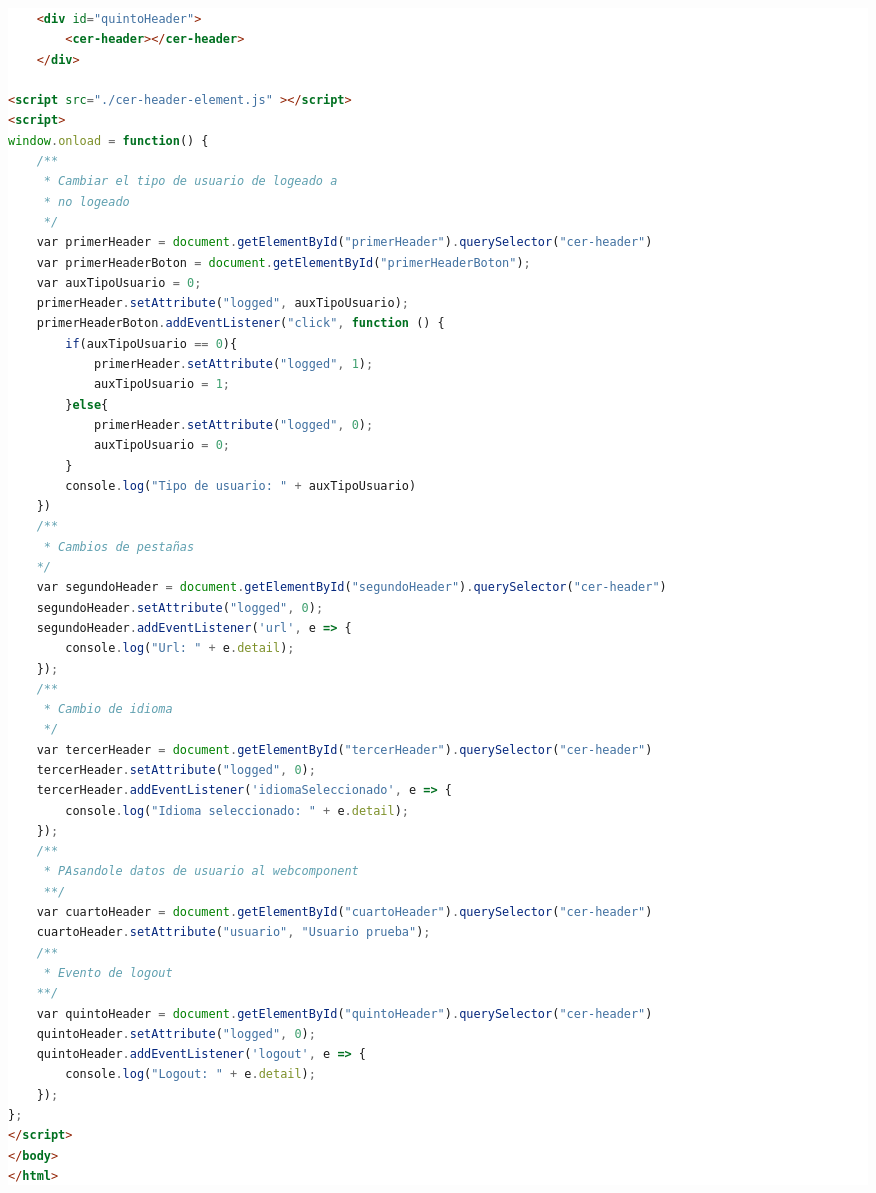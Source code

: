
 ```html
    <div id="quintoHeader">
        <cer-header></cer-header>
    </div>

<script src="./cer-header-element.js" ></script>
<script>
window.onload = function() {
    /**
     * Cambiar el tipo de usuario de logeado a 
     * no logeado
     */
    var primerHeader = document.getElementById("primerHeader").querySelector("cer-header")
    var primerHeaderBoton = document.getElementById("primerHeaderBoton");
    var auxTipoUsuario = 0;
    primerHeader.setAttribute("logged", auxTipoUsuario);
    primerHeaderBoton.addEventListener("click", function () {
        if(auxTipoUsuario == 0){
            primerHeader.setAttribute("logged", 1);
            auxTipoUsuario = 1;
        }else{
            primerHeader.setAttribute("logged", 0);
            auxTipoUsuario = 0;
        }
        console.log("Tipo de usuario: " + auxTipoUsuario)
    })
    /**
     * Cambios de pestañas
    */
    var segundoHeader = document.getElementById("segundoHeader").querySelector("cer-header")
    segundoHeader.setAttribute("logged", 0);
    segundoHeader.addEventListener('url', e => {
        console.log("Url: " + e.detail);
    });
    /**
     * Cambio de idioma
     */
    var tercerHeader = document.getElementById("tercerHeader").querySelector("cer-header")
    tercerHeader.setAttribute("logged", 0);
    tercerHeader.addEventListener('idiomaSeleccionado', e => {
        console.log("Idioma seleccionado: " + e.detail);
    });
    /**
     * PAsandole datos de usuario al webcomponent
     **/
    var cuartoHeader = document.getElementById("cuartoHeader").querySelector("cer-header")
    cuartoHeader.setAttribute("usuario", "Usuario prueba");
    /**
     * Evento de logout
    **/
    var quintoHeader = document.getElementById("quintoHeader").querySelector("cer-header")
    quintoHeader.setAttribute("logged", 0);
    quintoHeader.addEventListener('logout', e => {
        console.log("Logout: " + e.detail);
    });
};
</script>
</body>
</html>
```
==
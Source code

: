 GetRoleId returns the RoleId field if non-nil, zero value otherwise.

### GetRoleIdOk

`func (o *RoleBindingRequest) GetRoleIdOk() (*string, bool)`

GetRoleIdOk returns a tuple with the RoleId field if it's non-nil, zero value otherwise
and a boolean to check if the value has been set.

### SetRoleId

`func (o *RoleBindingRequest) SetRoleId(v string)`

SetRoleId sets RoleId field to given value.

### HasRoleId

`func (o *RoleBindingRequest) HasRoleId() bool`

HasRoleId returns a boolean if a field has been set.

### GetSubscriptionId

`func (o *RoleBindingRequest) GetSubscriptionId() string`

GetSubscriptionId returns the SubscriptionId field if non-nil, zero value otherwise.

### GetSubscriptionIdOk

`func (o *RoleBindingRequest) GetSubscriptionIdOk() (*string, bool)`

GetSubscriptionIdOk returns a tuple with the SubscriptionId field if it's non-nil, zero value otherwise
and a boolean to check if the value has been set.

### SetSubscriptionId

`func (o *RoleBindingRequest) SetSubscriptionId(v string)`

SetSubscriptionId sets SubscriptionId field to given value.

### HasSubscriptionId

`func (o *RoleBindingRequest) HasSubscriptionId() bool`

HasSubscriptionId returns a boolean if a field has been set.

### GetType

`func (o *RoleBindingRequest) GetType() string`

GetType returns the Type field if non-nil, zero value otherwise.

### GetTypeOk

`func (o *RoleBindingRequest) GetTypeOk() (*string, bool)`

**REQUIRED ACTION:** Only the lines of the data holding the string "with" are wanted; copy each of them.

**TASK OUTPUT:**
GetRoleIdOk returns a tuple with the RoleId field if it's non-nil, zero value otherwise
GetSubscriptionIdOk returns a tuple with the SubscriptionId field if it's non-nil, zero value otherwise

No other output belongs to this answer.